> [The task]: Lines to return, exactly: from the line with "- [**Wikipedia**](https://www.wikipedia.org/)" to the line with "## Project Summary" in the entries below, both included.

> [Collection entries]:

# # # #

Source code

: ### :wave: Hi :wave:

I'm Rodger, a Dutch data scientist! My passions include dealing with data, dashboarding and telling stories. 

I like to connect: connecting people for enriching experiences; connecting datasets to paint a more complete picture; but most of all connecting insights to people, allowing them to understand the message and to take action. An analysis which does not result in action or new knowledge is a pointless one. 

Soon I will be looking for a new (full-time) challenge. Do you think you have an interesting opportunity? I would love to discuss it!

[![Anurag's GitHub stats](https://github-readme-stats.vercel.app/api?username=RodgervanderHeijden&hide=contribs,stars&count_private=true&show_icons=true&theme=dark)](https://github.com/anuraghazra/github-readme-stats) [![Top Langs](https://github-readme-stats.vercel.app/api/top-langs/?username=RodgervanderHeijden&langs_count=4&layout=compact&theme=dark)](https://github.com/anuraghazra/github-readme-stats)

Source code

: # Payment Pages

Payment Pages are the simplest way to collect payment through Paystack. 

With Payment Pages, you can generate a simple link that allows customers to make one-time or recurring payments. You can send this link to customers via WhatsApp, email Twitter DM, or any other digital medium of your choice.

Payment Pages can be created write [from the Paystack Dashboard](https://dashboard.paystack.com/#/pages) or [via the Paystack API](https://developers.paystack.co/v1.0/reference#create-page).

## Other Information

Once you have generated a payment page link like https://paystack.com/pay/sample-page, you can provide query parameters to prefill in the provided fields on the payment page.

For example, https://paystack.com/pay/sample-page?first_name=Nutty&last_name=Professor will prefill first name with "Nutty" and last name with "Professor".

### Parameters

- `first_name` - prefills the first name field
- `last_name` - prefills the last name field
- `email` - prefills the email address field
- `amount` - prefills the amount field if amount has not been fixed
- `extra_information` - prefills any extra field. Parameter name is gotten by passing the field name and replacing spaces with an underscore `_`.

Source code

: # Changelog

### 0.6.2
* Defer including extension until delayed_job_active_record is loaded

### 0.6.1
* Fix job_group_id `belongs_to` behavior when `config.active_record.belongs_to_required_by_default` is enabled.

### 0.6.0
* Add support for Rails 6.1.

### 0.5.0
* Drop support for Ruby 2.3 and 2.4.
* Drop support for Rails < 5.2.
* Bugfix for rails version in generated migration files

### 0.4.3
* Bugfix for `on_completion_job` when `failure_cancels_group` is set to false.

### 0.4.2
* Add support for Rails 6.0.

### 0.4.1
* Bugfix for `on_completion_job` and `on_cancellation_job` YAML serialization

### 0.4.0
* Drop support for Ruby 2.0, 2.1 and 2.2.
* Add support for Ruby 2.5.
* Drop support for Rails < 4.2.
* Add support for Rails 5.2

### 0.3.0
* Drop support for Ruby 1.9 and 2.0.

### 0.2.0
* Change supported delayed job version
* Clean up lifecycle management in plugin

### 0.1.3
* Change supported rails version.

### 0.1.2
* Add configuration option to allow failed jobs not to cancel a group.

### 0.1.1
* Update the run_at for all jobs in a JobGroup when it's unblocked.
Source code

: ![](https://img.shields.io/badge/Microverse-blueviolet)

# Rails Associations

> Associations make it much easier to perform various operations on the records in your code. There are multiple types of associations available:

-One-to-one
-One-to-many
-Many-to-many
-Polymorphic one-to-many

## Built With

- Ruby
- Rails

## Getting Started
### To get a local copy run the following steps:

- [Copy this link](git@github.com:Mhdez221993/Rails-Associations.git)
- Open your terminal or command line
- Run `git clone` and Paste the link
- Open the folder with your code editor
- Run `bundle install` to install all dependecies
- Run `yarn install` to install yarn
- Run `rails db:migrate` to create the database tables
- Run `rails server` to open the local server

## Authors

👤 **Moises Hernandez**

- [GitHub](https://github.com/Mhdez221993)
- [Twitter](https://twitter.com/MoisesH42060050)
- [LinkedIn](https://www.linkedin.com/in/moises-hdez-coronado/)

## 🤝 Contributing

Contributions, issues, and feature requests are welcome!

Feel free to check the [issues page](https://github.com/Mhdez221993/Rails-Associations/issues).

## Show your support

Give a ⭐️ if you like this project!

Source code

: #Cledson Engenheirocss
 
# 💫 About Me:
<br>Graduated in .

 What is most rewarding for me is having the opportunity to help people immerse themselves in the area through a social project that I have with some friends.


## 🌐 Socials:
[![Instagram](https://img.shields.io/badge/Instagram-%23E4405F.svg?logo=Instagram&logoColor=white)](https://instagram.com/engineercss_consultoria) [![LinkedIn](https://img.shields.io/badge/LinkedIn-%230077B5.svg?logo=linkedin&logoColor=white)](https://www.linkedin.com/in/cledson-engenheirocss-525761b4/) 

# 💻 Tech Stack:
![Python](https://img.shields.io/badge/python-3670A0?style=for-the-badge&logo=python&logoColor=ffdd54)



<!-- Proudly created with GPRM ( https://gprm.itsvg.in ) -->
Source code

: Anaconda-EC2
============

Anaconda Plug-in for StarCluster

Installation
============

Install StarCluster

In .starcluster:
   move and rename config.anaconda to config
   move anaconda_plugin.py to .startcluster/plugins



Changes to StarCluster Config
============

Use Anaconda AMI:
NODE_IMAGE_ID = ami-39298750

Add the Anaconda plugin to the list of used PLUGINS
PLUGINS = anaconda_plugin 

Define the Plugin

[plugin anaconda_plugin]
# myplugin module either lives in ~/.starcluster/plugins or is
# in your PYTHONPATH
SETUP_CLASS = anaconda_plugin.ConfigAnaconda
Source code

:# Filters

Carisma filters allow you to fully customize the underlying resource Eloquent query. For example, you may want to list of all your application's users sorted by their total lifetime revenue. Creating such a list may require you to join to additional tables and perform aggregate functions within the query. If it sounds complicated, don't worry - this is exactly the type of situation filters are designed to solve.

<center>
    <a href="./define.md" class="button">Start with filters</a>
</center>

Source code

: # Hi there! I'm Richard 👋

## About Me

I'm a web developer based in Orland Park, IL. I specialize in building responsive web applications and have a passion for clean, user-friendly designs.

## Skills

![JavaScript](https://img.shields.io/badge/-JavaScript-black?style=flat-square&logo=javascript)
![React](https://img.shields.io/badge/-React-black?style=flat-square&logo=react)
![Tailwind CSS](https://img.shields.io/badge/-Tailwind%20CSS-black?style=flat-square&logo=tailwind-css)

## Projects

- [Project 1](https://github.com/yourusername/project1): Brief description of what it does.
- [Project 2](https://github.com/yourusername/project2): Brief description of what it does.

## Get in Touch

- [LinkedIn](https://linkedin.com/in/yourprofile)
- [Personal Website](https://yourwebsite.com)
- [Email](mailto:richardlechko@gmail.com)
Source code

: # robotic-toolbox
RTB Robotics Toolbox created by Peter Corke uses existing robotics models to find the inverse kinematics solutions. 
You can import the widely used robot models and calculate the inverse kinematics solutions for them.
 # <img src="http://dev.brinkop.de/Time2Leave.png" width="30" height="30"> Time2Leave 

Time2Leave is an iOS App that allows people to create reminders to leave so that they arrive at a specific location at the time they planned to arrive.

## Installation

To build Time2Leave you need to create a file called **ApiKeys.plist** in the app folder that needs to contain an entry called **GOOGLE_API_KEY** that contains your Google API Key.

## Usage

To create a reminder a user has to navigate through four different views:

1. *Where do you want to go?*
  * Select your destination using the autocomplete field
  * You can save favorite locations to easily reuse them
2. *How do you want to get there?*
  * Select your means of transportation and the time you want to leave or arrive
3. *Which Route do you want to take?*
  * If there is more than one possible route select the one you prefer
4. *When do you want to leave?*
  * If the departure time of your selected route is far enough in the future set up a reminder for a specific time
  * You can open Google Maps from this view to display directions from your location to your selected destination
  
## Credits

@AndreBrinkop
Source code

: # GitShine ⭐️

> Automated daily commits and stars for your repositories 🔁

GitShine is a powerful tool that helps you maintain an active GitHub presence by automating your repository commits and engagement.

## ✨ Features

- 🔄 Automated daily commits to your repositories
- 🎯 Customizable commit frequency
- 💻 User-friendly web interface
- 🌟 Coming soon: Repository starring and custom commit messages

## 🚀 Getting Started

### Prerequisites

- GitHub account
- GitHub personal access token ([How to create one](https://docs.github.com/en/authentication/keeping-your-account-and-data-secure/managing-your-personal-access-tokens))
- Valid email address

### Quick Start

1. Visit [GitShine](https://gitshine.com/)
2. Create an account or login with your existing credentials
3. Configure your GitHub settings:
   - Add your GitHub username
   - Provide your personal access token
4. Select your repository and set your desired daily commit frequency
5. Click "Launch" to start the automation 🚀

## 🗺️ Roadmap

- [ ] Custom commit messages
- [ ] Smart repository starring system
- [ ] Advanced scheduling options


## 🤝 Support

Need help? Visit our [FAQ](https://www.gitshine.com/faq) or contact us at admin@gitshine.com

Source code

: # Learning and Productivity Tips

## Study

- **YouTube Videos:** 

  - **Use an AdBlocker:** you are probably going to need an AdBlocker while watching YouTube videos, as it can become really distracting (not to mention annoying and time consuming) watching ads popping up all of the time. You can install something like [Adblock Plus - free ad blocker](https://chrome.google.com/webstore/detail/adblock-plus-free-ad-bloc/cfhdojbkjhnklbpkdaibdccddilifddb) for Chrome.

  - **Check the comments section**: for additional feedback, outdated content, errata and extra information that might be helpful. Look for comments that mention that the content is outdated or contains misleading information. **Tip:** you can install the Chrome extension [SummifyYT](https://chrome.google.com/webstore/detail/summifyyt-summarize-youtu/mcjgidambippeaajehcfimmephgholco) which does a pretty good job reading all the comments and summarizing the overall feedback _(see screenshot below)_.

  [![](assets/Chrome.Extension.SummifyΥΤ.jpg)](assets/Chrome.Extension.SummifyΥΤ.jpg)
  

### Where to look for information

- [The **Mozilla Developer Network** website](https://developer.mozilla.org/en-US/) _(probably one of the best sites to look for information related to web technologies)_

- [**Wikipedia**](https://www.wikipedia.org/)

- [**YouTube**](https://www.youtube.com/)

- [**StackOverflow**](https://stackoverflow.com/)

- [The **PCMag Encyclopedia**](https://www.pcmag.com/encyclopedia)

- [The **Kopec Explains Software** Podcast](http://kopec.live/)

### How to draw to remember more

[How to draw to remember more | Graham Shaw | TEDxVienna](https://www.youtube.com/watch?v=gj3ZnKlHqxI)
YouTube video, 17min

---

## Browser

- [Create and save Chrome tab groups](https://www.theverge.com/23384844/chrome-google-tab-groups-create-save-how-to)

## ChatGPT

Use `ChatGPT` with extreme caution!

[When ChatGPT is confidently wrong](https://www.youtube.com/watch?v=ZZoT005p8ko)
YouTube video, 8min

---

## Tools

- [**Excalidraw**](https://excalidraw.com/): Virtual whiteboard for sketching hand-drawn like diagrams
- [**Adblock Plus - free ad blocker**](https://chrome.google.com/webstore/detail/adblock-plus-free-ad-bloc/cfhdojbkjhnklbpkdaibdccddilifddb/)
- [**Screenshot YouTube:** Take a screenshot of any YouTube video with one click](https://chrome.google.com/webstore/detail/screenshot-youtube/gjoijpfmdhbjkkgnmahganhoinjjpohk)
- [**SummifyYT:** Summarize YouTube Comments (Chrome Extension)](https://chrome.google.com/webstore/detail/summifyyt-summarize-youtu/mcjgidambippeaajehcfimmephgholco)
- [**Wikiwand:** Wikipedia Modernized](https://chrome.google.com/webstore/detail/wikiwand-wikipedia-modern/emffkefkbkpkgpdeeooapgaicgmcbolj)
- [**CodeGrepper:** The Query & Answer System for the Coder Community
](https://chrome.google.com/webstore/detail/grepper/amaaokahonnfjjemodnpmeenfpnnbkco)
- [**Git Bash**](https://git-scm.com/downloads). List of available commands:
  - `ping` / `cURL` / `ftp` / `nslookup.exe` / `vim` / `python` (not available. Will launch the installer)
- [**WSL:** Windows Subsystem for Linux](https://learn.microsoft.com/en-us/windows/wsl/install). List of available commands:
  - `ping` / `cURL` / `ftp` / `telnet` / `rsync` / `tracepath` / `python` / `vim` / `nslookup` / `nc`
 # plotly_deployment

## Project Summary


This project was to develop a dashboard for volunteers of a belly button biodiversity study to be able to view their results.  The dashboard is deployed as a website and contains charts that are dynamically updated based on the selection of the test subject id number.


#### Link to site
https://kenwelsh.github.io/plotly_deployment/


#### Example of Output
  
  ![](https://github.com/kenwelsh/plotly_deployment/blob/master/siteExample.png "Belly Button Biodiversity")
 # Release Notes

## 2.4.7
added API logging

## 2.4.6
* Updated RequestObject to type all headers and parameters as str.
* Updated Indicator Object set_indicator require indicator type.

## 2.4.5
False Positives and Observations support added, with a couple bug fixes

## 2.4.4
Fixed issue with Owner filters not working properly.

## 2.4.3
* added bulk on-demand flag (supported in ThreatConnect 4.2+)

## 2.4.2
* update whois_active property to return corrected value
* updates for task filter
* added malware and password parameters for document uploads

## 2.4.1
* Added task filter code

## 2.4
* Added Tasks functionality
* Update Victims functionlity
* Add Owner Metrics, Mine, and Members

# # # #

> [Solution]:
- [**Wikipedia**](https://www.wikipedia.org/)

- [**YouTube**](https://www.youtube.com/)

- [**StackOverflow**](https://stackoverflow.com/)

- [The **PCMag Encyclopedia**](https://www.pcmag.com/encyclopedia)

- [The **Kopec Explains Software** Podcast](http://kopec.live/)

### How to draw to remember more

[How to draw to remember more | Graham Shaw | TEDxVienna](https://www.youtube.com/watch?v=gj3ZnKlHqxI)
YouTube video, 17min

---

## Browser

- [Create and save Chrome tab groups](https://www.theverge.com/23384844/chrome-google-tab-groups-create-save-how-to)

## ChatGPT

Use `ChatGPT` with extreme caution!

[When ChatGPT is confidently wrong](https://www.youtube.com/watch?v=ZZoT005p8ko)
YouTube video, 8min

---

## Tools

- [**Excalidraw**](https://excalidraw.com/): Virtual whiteboard for sketching hand-drawn like diagrams
- [**Adblock Plus - free ad blocker**](https://chrome.google.com/webstore/detail/adblock-plus-free-ad-bloc/cfhdojbkjhnklbpkdaibdccddilifddb/)
- [**Screenshot YouTube:** Take a screenshot of any YouTube video with one click](https://chrome.google.com/webstore/detail/screenshot-youtube/gjoijpfmdhbjkkgnmahganhoinjjpohk)
- [**SummifyYT:** Summarize YouTube Comments (Chrome Extension)](https://chrome.google.com/webstore/detail/summifyyt-summarize-youtu/mcjgidambippeaajehcfimmephgholco)
- [**Wikiwand:** Wikipedia Modernized](https://chrome.google.com/webstore/detail/wikiwand-wikipedia-modern/emffkefkbkpkgpdeeooapgaicgmcbolj)
- [**CodeGrepper:** The Query & Answer System for the Coder Community
](https://chrome.google.com/webstore/detail/grepper/amaaokahonnfjjemodnpmeenfpnnbkco)
- [**Git Bash**](https://git-scm.com/downloads). List of available commands:
  - `ping` / `cURL` / `ftp` / `nslookup.exe` / `vim` / `python` (not available. Will launch the installer)
- [**WSL:** Windows Subsystem for Linux](https://learn.microsoft.com/en-us/windows/wsl/install). List of available commands:
  - `ping` / `cURL` / `ftp` / `telnet` / `rsync` / `tracepath` / `python` / `vim` / `nslookup` / `nc`
 # plotly_deployment

## Project Summary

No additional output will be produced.